_Task item_. From the entries that follow, copy each line in which "worldBankGDP" appears.

(Source records)
▼

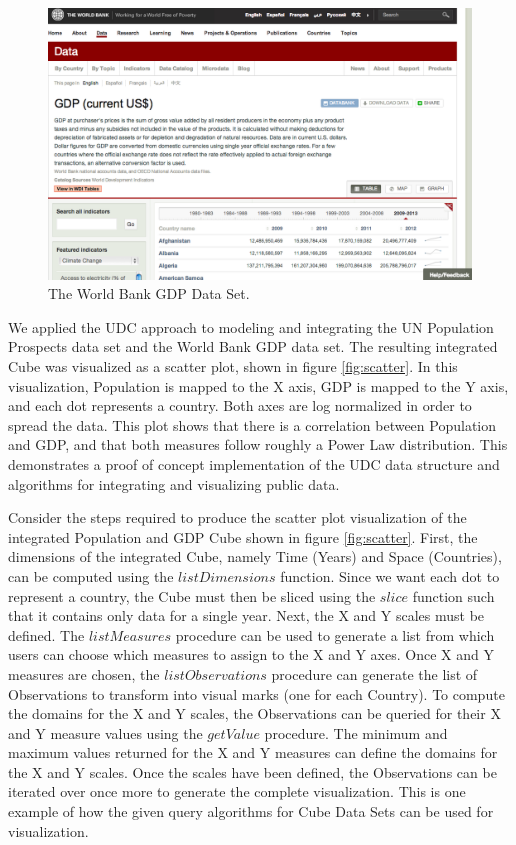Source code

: \begin{figure}
  \centering
  \includegraphics[width=\figureWidth]{figs/worldBankGDP.png}
  \caption[World Bank GDP Data Set]{The World Bank GDP Data Set.}
  \label{fig:worldBankGDP}
\end{figure}

We applied the UDC approach to modeling and integrating the UN Population Prospects data set and the World Bank GDP data set. The resulting integrated Cube was visualized as a scatter plot, shown in figure \ref{fig:scatter}. In this visualization, Population is mapped to the X axis, GDP is mapped to the Y axis, and each dot represents a country. Both axes are log normalized in order to spread the data. This plot shows that there is a correlation between Population and GDP, and that both measures follow roughly a Power Law distribution. This demonstrates a proof of concept implementation of the UDC data structure and algorithms for integrating and visualizing public data.

Consider the steps required to produce the scatter plot visualization of the integrated Population and GDP Cube shown in figure \ref{fig:scatter}. First, the dimensions of the integrated Cube, namely Time (Years) and Space (Countries), can be computed using the $listDimensions$ function. Since we want each dot to represent a country, the Cube must then be sliced using the $slice$ function such that it contains only data for a single year. Next, the X and Y scales must be defined. The $listMeasures$ procedure can be used to generate a list from which users can choose which measures to assign to the X and Y axes. Once X and Y measures are chosen, the $listObservations$ procedure can generate the list of Observations to transform into visual marks (one for each Country). To compute the domains for the X and Y scales, the Observations can be queried for their X and Y measure values using the $getValue$ procedure. The minimum and maximum values returned for the X and Y measures can define the domains for the X and Y scales. Once the scales have been defined, the Observations can be iterated over once more to generate the complete visualization. This is one example of how the given query algorithms for Cube Data Sets can be used for visualization.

▲

_Answer to this task_.
  \includegraphics[width=\figureWidth]{figs/worldBankGDP.png}
  \label{fig:worldBankGDP}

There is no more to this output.